Its findings will be submitted to the Scottish Government and CoSLA by the end of February 2020.
While there are some excellent examples of best practice, for many with ASN their experience is not good, often lacking the necessary vital classroom support which impacts not only them but their fellow pupils and teachers.
For some time now we have expressed concern over the increase in the number of those with ASN, almost 70% since 2012, against the background of a fall in the numbers of specialist ASN teachers and support staff in key categories.
Spending per pupil with ASN has also been cut by more than a quarter over this same time period.
It is vital that those with ASN get the care and support they need, which is also key if we are to close the educational attainment gap.
We would urge individuals, be they pupils, parents or teachers and other practitioners to share their experiences.
The Scottish Children’s Services Coalition.
4 Queen Street,
Farming firms left out to dry
Madam, – I refer to the article “Fear key sectors could be ‘brutally exposed’” (Courier, September 20).

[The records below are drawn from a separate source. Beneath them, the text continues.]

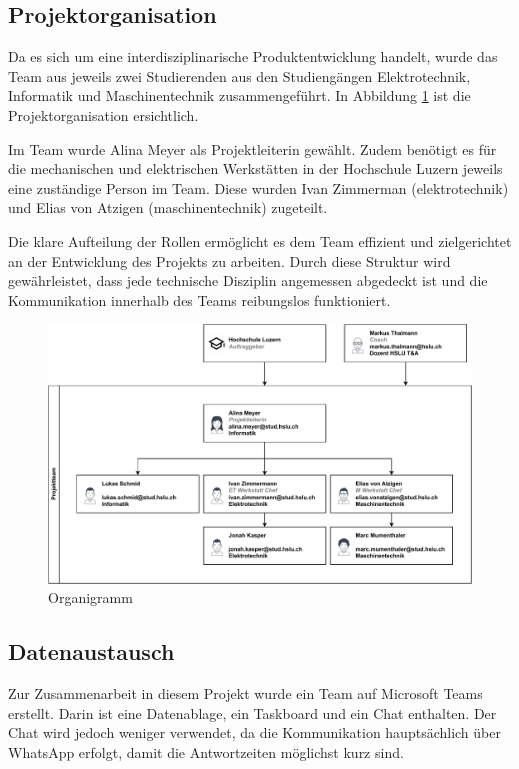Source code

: \subsection{Projektorganisation}

Da es sich um eine interdisziplinarische Produktentwicklung handelt, wurde das Team aus jeweils zwei Studierenden aus den Studiengängen Elektrotechnik, Informatik und Maschinentechnik zusammengeführt. In Abbildung \ref{fig:Organigramm} ist die Projektorganisation ersichtlich. 

Im Team wurde Alina Meyer als Projektleiterin gewählt. Zudem benötigt es für die mechanischen und elektrischen Werkstätten in der Hochschule Luzern jeweils eine zuständige Person im Team. Diese wurden Ivan Zimmerman (\acrshort{elektrotechnik}) und Elias von Atzigen (\acrshort{maschinentechnik}) zugeteilt.

Die klare Aufteilung der Rollen ermöglicht es dem Team effizient und zielgerichtet an der Entwicklung des Projekts zu arbeiten. Durch diese Struktur wird gewährleistet, dass jede technische Disziplin angemessen abgedeckt ist und die Kommunikation innerhalb des Teams reibungslos funktioniert.

\begin{figure}[H]
\centering
\includegraphics[width=\textwidth]{img/Projektorganisation.pdf}
\caption{Organigramm}
\label{fig:Organigramm}
\end{figure}

\subsection{Datenaustausch}

Zur Zusammenarbeit in diesem Projekt wurde ein Team auf Microsoft Teams erstellt.
Darin ist eine Datenablage, ein Taskboard und ein Chat enthalten. Der Chat wird jedoch weniger verwendet, da die Kommunikation hauptsächlich über WhatsApp erfolgt, damit die Antwortzeiten möglichst kurz sind.

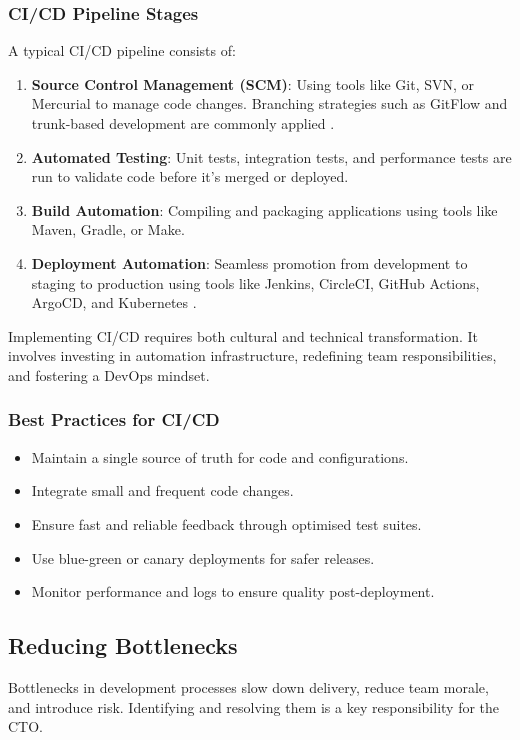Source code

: \subsubsection*{CI/CD Pipeline Stages}
A typical CI/CD pipeline consists of:
\begin{enumerate}
    \item \textbf{Source Control Management (SCM)}: Using tools like Git, SVN, or Mercurial to manage code changes. Branching strategies such as GitFlow and trunk-based development are commonly applied \cite{chacon2014progit}.
    \item \textbf{Automated Testing}: Unit tests, integration tests, and performance tests are run to validate code before it's merged or deployed.
    \item \textbf{Build Automation}: Compiling and packaging applications using tools like Maven, Gradle, or Make.
    \item \textbf{Deployment Automation}: Seamless promotion from development to staging to production using tools like Jenkins, CircleCI, GitHub Actions, ArgoCD, and Kubernetes \cite{fowler2006ci}.
\end{enumerate}

Implementing CI/CD requires both cultural and technical transformation. It involves investing in automation infrastructure, redefining team responsibilities, and fostering a DevOps mindset.

\subsubsection*{Best Practices for CI/CD}
\begin{itemize}
    \item Maintain a single source of truth for code and configurations.
    \item Integrate small and frequent code changes.
    \item Ensure fast and reliable feedback through optimised test suites.
    \item Use blue-green or canary deployments for safer releases.
    \item Monitor performance and logs to ensure quality post-deployment.
\end{itemize}


\subsection{Reducing Bottlenecks}
Bottlenecks in development processes slow down delivery, reduce team morale, and introduce risk. Identifying and resolving them is a key responsibility for the CTO.

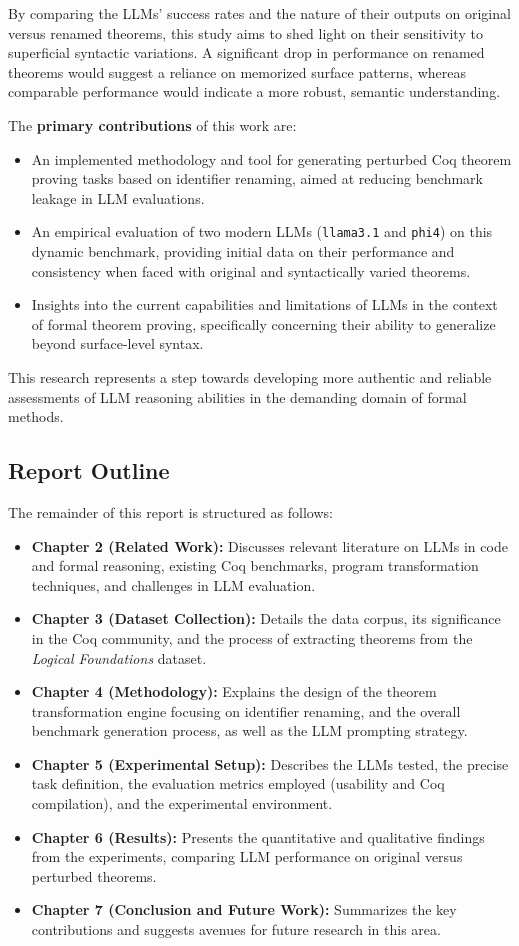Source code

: By comparing the LLMs' success rates and the nature of their outputs on original versus renamed theorems, this study aims to shed light on their sensitivity to superficial syntactic variations. A significant drop in performance on renamed theorems would suggest a reliance on memorized surface patterns, whereas comparable performance would indicate a more robust, semantic understanding.

The \textbf{primary contributions} of this work are:
\begin{itemize}
    \item An implemented methodology and tool for generating perturbed Coq theorem proving tasks based on identifier renaming, aimed at reducing benchmark leakage in LLM evaluations.
    \item An empirical evaluation of two modern LLMs (\texttt{llama3.1} and \texttt{phi4}) on this dynamic benchmark, providing initial data on their performance and consistency when faced with original and syntactically varied theorems.
    \item Insights into the current capabilities and limitations of LLMs in the context of formal theorem proving, specifically concerning their ability to generalize beyond surface-level syntax.
\end{itemize}

This research represents a step towards developing more authentic and reliable assessments of LLM reasoning abilities in the demanding domain of formal methods.

\subsection{Report Outline}
\label{sec:intro_outline}

The remainder of this report is structured as follows:
\begin{itemize}
    \item \textbf{Chapter 2 (Related Work):} Discusses relevant literature on LLMs in code and formal reasoning, existing Coq benchmarks, program transformation techniques, and challenges in LLM evaluation.
    \item \textbf{Chapter 3 (Dataset Collection):} Details the data corpus, its significance in the Coq community, and the process of extracting theorems from the \emph{Logical Foundations} dataset.
    \item \textbf{Chapter 4 (Methodology):} Explains the design of the theorem transformation engine focusing on identifier renaming, and the overall benchmark generation process, as well as the LLM prompting strategy.
    \item \textbf{Chapter 5 (Experimental Setup):} Describes the LLMs tested, the precise task definition, the evaluation metrics employed (usability and Coq compilation), and the experimental environment.
    \item \textbf{Chapter 6 (Results):} Presents the quantitative and qualitative findings from the experiments, comparing LLM performance on original versus perturbed theorems.
    \item \textbf{Chapter 7 (Conclusion and Future Work):} Summarizes the key contributions and suggests avenues for future research in this area.
\end{itemize}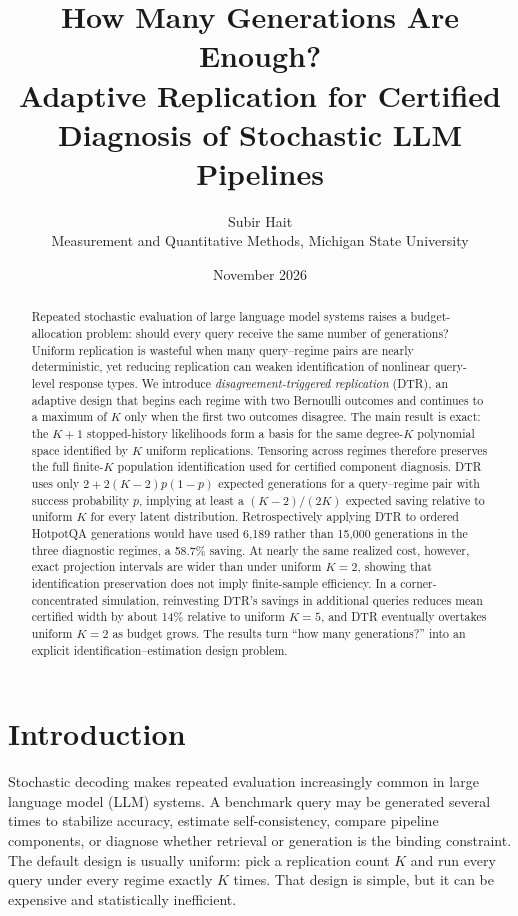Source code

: \documentclass[11pt]{article}
\title{How Many Generations Are Enough?\\Adaptive Replication for Certified Diagnosis of Stochastic LLM Pipelines}
\author{Subir Hait\\Measurement and Quantitative Methods, Michigan State University}
\date{November 2026}
\theoremstyle{remark}
\begin{document}
\maketitle

\begin{abstract}
Repeated stochastic evaluation of large language model systems raises a budget-allocation problem: should every query receive the same number of generations? Uniform replication is wasteful when many query--regime pairs are nearly deterministic, yet reducing replication can weaken identification of nonlinear query-level response types. We introduce \emph{disagreement-triggered replication} (DTR), an adaptive design that begins each regime with two Bernoulli outcomes and continues to a maximum of $K$ only when the first two outcomes disagree. The main result is exact: the $K+1$ stopped-history likelihoods form a basis for the same degree-$K$ polynomial space identified by $K$ uniform replications. Tensoring across regimes therefore preserves the full finite-$K$ population identification used for certified component diagnosis. DTR uses only $2+2(K-2)p(1-p)$ expected generations for a query--regime pair with success probability $p$, implying at least a $(K-2)/(2K)$ expected saving relative to uniform $K$ for every latent distribution. Retrospectively applying DTR to ordered HotpotQA generations would have used 6,189 rather than 15,000 generations in the three diagnostic regimes, a 58.7\% saving. At nearly the same realized cost, however, exact projection intervals are wider than under uniform $K=2$, showing that identification preservation does not imply finite-sample efficiency. In a corner-concentrated simulation, reinvesting DTR's savings in additional queries reduces mean certified width by about 14\% relative to uniform $K=5$, and DTR eventually overtakes uniform $K=2$ as budget grows. The results turn ``how many generations?'' into an explicit identification--estimation design problem.
\end{abstract}

\section{Introduction}

Stochastic decoding makes repeated evaluation increasingly common in large language model (LLM) systems. A benchmark query may be generated several times to stabilize accuracy, estimate self-consistency, compare pipeline components, or diagnose whether retrieval or generation is the binding constraint. The default design is usually uniform: pick a replication count $K$ and run every query under every regime exactly $K$ times. That design is simple, but it can be expensive and statistically inefficient.
\end{document}
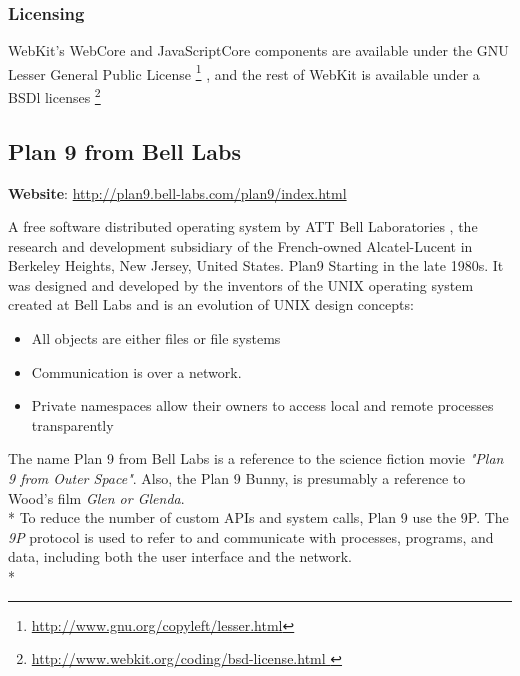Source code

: \documentclass[11pt]{article} %
\begin{document}
\subsubsection{Licensing}
WebKit's WebCore and JavaScriptCore components are available under the GNU Lesser General Public License  \footnote{\url{http://www.gnu.org/copyleft/lesser.html}} , and the rest of WebKit is available under a BSDl licenses \footnote{\url{http://www.webkit.org/coding/bsd-license.html }}

\subsection{Plan 9 from Bell Labs} %

\textbf{Website}: \url {http://plan9.bell-labs.com/plan9/index.html}

A free software distributed operating system by ATT Bell Laboratories , the research and development subsidiary of the French-owned Alcatel-Lucent in Berkeley Heights, New Jersey, United States. Plan9 Starting in the late 1980s. It was designed and developed by the inventors of the UNIX operating system created at Bell Labs and is an evolution of UNIX design concepts:
\begin{itemize}
\item All objects are either files or file systems
\item Communication is over a network.
\item Private namespaces allow their owners to access local and remote processes transparently
\end{itemize}
The name Plan 9 from Bell Labs is a reference to the science fiction movie \emph{"Plan 9 from Outer Space"}. Also, the Plan 9 Bunny, is presumably a reference to Wood's film \emph{Glen or Glenda}.\\*
To reduce the number of custom APIs and system calls, Plan 9 use the 9P. The \emph{9P} protocol is used to refer to and communicate with processes, programs, and data, including both the user interface and the network.\\*
\end{document}
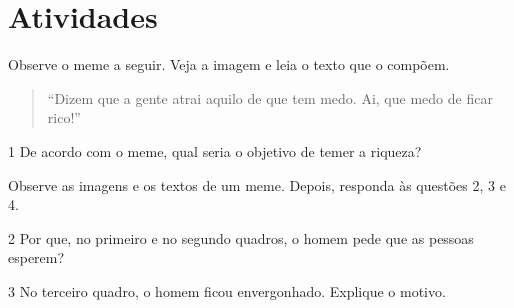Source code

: \section{Atividades}

Observe o meme a seguir. Veja a imagem e leia o texto que o compõem.


\begin{quote}
``Dizem que a gente atrai aquilo de que tem medo. Ai, que medo de ficar rico!''
\end{quote}

\num{1} De acordo com o meme, qual seria o objetivo de temer a riqueza?



Observe as imagens e os textos de um meme. Depois, responda às questões 2, 3 e 4.




\num{2} Por que, no primeiro e no segundo quadros, o homem pede que as pessoas esperem?


\num{3} No terceiro quadro, o homem ficou envergonhado. Explique o motivo.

The National Farmers’ Union of Scotland are right to take the UK environment minister Teresa Villiers to task on how the agri-food businesses in Fife and Perthshire rely on a workforce predominantly from outside the UK.
The possibility of a No Deal Brexit, or even a hastily cobbled deal in these final weeks, is deplorable.
Farming businesses and their key employees are being left out to dry.
East Neuk and Landward.
Practising what they preach
Madam, – Whilst I applaud the energy and zeal of the climate change protesters, I note that around every school there is discarded plastic drinks bottles, crisp packets and other assorted packaging.
The Dighty Park area behind Monifieth High School is particularly blighted by this litter.
So instead of making disparaging remarks about world leaders, how’s about some of the junior eco warriors clean up their own mess?
Or is it a case of “we will happily take a day off school to highlight the problem, but someone else can sort it out”?